Just 62 miles west of the Toyota plant, the UAW made a stand at
Ford's Kentucky Truck Plant, refusing even to countenance 89-day temps.
"It's a big, big deal," said Mike Stewart, the UAW's building
chairman at the plant in Louisville. "Any time you get this kind of
[compensation] divide, it just means less people making less money who
can't afford your product. We will always keep temps to a minimum."
The use of temporary workers appears to be most pervasive in
plants owned by foreign companies, which tend to locate in states where
laws make union organizing difficult, said Susan N. Houseman, a
researcher at the independent W.E. Upjohn Institute for Employment
Research in Kalamazoo, Mich.

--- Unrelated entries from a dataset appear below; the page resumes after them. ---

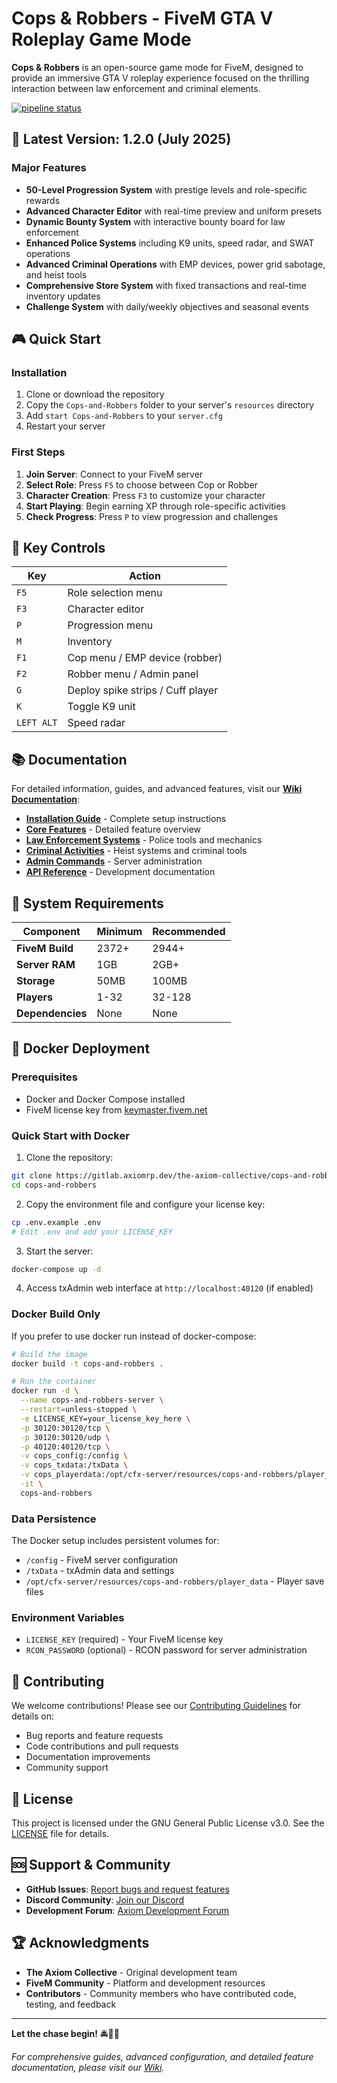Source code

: # Cops & Robbers - FiveM GTA V Roleplay Game Mode

**Cops & Robbers** is an open-source game mode for FiveM, designed to provide an immersive GTA V roleplay experience focused on the thrilling interaction between law enforcement and criminal elements.


[![pipeline status](https://gitlab.axiomrp.dev/the-axiom-collective/cops-and-robbers/badges/main/pipeline.svg)](https://gitlab.axiomrp.dev/the-axiom-collective/cops-and-robbers/-/commits/main)

## 🚀 Latest Version: 1.2.0 (July 2025)

### Major Features
- **50-Level Progression System** with prestige levels and role-specific rewards
- **Advanced Character Editor** with real-time preview and uniform presets
- **Dynamic Bounty System** with interactive bounty board for law enforcement
- **Enhanced Police Systems** including K9 units, speed radar, and SWAT operations
- **Advanced Criminal Operations** with EMP devices, power grid sabotage, and heist tools
- **Comprehensive Store System** with fixed transactions and real-time inventory updates
- **Challenge System** with daily/weekly objectives and seasonal events

## 🎮 Quick Start

### Installation
1. Clone or download the repository
2. Copy the `Cops-and-Robbers` folder to your server's `resources` directory
3. Add `start Cops-and-Robbers` to your `server.cfg`
4. Restart your server

### First Steps
1. **Join Server**: Connect to your FiveM server
2. **Select Role**: Press `F5` to choose between Cop or Robber
3. **Character Creation**: Press `F3` to customize your character
4. **Start Playing**: Begin earning XP through role-specific activities
5. **Check Progress**: Press `P` to view progression and challenges

## 🎯 Key Controls

| Key | Action |
|-----|--------|
| `F5` | Role selection menu |
| `F3` | Character editor |
| `P` | Progression menu |
| `M` | Inventory |
| `F1` | Cop menu / EMP device (robber) |
| `F2` | Robber menu / Admin panel |
| `G` | Deploy spike strips / Cuff player |
| `K` | Toggle K9 unit |
| `LEFT ALT` | Speed radar |

## 📚 Documentation

For detailed information, guides, and advanced features, visit our **[Wiki Documentation](docs/Home.md)**:

- **[Installation Guide](docs/Installation-Guide.md)** - Complete setup instructions
- **[Core Features](docs/Core-Features.md)** - Detailed feature overview
- **[Law Enforcement Systems](docs/Law-Enforcement-Systems.md)** - Police tools and mechanics
- **[Criminal Activities](docs/Criminal-Activities.md)** - Heist systems and criminal tools
- **[Admin Commands](docs/Admin-Commands.md)** - Server administration
- **[API Reference](docs/API-Reference.md)** - Development documentation

## 🔧 System Requirements

| Component | Minimum | Recommended |
|-----------|---------|-------------|
| **FiveM Build** | 2372+ | 2944+ |
| **Server RAM** | 1GB | 2GB+ |
| **Storage** | 50MB | 100MB |
| **Players** | 1-32 | 32-128 |
| **Dependencies** | None | None |

## 🐳 Docker Deployment

### Prerequisites
- Docker and Docker Compose installed
- FiveM license key from [keymaster.fivem.net](https://keymaster.fivem.net/)

### Quick Start with Docker

1. Clone the repository:
```bash
git clone https://gitlab.axiomrp.dev/the-axiom-collective/cops-and-robbers.git
cd cops-and-robbers
```

2. Copy the environment file and configure your license key:
```bash
cp .env.example .env
# Edit .env and add your LICENSE_KEY
```

3. Start the server:
```bash
docker-compose up -d
```

4. Access txAdmin web interface at `http://localhost:40120` (if enabled)

### Docker Build Only

If you prefer to use docker run instead of docker-compose:

```bash
# Build the image
docker build -t cops-and-robbers .

# Run the container
docker run -d \
  --name cops-and-robbers-server \
  --restart=unless-stopped \
  -e LICENSE_KEY=your_license_key_here \
  -p 30120:30120/tcp \
  -p 30120:30120/udp \
  -p 40120:40120/tcp \
  -v cops_config:/config \
  -v cops_txdata:/txData \
  -v cops_playerdata:/opt/cfx-server/resources/cops-and-robbers/player_data \
  -it \
  cops-and-robbers
```

### Data Persistence

The Docker setup includes persistent volumes for:
- `/config` - FiveM server configuration
- `/txData` - txAdmin data and settings
- `/opt/cfx-server/resources/cops-and-robbers/player_data` - Player save files

### Environment Variables

- `LICENSE_KEY` (required) - Your FiveM license key
- `RCON_PASSWORD` (optional) - RCON password for server administration



## 🤝 Contributing

We welcome contributions! Please see our [Contributing Guidelines](CONTRIBUTING.md) for details on:
- Bug reports and feature requests
- Code contributions and pull requests
- Documentation improvements
- Community support

## 📝 License

This project is licensed under the GNU General Public License v3.0. See the [LICENSE](LICENSE) file for details.

## 🆘 Support & Community

- **GitHub Issues**: [Report bugs and request features](https://github.com/Indom-hub/Cops-and-Robbers/issues)
- **Discord Community**: [Join our Discord](https://discord.gg/Kw5ndrWXfT)
- **Development Forum**: [Axiom Development Forum](https://forum.axiomrp.dev/)

## 🏆 Acknowledgments

- **The Axiom Collective** - Original development team
- **FiveM Community** - Platform and development resources
- **Contributors** - Community members who have contributed code, testing, and feedback

---

**Let the chase begin!** 🚔💨🔫

*For comprehensive guides, advanced configuration, and detailed feature documentation, please visit our [Wiki](docs/Home.md).*
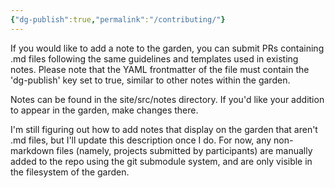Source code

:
 ```yaml
---
{"dg-publish":true,"permalink":"/contributing/"}
---
```



If you would like to add a note to the garden, you can submit PRs containing .md files following the same guidelines and templates used in existing notes. Please note that the YAML frontmatter of the file must contain the 'dg-publish' key set to true, similar to other notes within the garden.

Notes can be found in the site/src/notes directory. If you'd like your addition to appear in the garden, make changes there.

I'm still figuring out how to add notes that display on the garden that aren't .md files, but I'll update this description once I do. For now, any non-markdown files (namely, projects submitted by participants) are manually added to the repo using the git submodule system, and are only visible in the filesystem of the garden.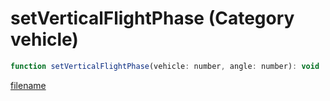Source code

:# setVerticalFlightPhase (Category vehicle)

```js
function setVerticalFlightPhase(vehicle: number, angle: number): void
```

[filename](setVerticalFlightPhase_m.md ':include')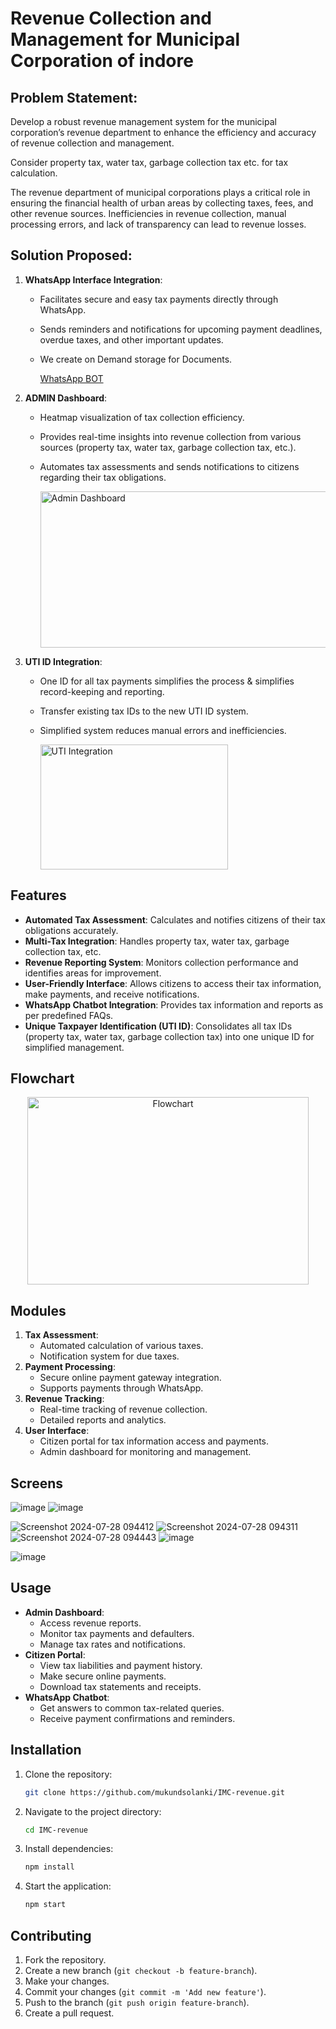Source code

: # Revenue Collection and Management for Municipal Corporation of indore 

## Problem Statement:
  Develop a robust revenue management system for the municipal corporation’s revenue department to enhance the efficiency and accuracy of revenue collection and management.

  Consider property tax, water tax, garbage collection tax etc. for tax calculation.

  The revenue department of municipal corporations plays a critical role in ensuring the financial health of urban areas by collecting taxes, fees, and other revenue sources. Inefficiencies in revenue collection, manual processing errors, and lack of transparency can lead to revenue losses.

## Solution Proposed:
1. **WhatsApp Interface Integration**:
    - Facilitates secure and easy tax payments directly through WhatsApp.
    - Sends reminders and notifications for upcoming payment deadlines, overdue taxes, and other important updates.
    - We create on Demand storage for Documents.
  
      [WhatsApp BOT](https://youtu.be/D9fMaio6qqg)

2. **ADMIN Dashboard**:
    - Heatmap visualization of tax collection efficiency.
    - Provides real-time insights into revenue collection from various sources (property tax, water tax, garbage collection tax, etc.).
    - Automates tax assessments and sends notifications to citizens regarding their tax obligations.

      <img src="https://github.com/user-attachments/assets/868ba40b-adeb-410b-8107-1cf8d6ba8a0c" alt="Admin Dashboard" height="250" width="600">

3. **UTI ID Integration**:
    - One ID for all tax payments simplifies the process & simplifies record-keeping and reporting.
    - Transfer existing tax IDs to the new UTI ID system.
    - Simplified system reduces manual errors and inefficiencies.

      <img src="https://github.com/user-attachments/assets/ae751a5f-bb9f-4379-a990-b1463c6f144e" alt="UTI Integration" height="200" width="300">


## Features
- **Automated Tax Assessment**: Calculates and notifies citizens of their tax obligations accurately.
- **Multi-Tax Integration**: Handles property tax, water tax, garbage collection tax, etc.
- **Revenue Reporting System**: Monitors collection performance and identifies areas for improvement.
- **User-Friendly Interface**: Allows citizens to access their tax information, make payments, and receive notifications.
- **WhatsApp Chatbot Integration**: Provides tax information and reports as per predefined FAQs.
- **Unique Taxpayer Identification (UTI ID)**: Consolidates all tax IDs (property tax, water tax, garbage collection tax) into one unique ID for simplified management.

## Flowchart
<p align="center">
    <img src="https://github.com/user-attachments/assets/ed2dbe7c-e3bd-4c16-b15c-d4dc9ec46c76" alt="Flowchart" height="300" width="450">
</p>
  
## Modules
1. **Tax Assessment**:
    - Automated calculation of various taxes.
    - Notification system for due taxes.
2. **Payment Processing**:
    - Secure online payment gateway integration.
    - Supports payments through WhatsApp.
3. **Revenue Tracking**:
    - Real-time tracking of revenue collection.
    - Detailed reports and analytics.
4. **User Interface**:
    - Citizen portal for tax information access and payments.
    - Admin dashboard for monitoring and management.
## Screens
![image](https://github.com/user-attachments/assets/ef275d79-9adb-4e6e-995c-57e005b108f7)
![image](https://github.com/user-attachments/assets/e3454df6-68fa-4e31-8037-78fb25f75db0)


![Screenshot 2024-07-28 094412](https://github.com/user-attachments/assets/9f14f8af-a242-43f4-8fc4-063e283a4885)
![Screenshot 2024-07-28 094311](https://github.com/user-attachments/assets/3ba6d3b9-3663-48c0-9d27-920d649dc40f)
![Screenshot 2024-07-28 094443](https://github.com/user-attachments/assets/e4ecef41-7c23-43c6-bd6f-6981109f613c)
![image](https://github.com/user-attachments/assets/4f2f9378-194e-4055-9239-27034728a63d)

![image](https://github.com/user-attachments/assets/21f85471-85ba-43db-a552-6fe613db6e3f)




## Usage
- **Admin Dashboard**: 
    - Access revenue reports.
    - Monitor tax payments and defaulters.
    - Manage tax rates and notifications.
- **Citizen Portal**: 
    - View tax liabilities and payment history.
    - Make secure online payments.
    - Download tax statements and receipts.
- **WhatsApp Chatbot**: 
    - Get answers to common tax-related queries.
    - Receive payment confirmations and reminders.

## Installation
1. Clone the repository:
    ```bash
    git clone https://github.com/mukundsolanki/IMC-revenue.git
    ```
2. Navigate to the project directory:
    ```bash
    cd IMC-revenue
    ```
3. Install dependencies:
    ```bash
    npm install
    ```
4. Start the application:
    ```bash
    npm start
    ```
    
## Contributing
1. Fork the repository.
2. Create a new branch (`git checkout -b feature-branch`).
3. Make your changes.
4. Commit your changes (`git commit -m 'Add new feature'`).
5. Push to the branch (`git push origin feature-branch`).
6. Create a pull request.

One Japanese auto parts plant estimated
that a 5 percentage point reduction in the share of temps in the
workforce would increase total labor costs by $1 million over a year,
an Upjohn study found.
At BMW's auto plant near Greenville, S.C., about 175 temporary
workers supplement a production workforce of 3,500, keeping the
assembly line churning out Z-4 roadsters and X-5 sport utility vehicles
for the U.S. and global market through lunch hour and break times, said
Robert M. Hitt, a spokesman for BMW Manufacturing.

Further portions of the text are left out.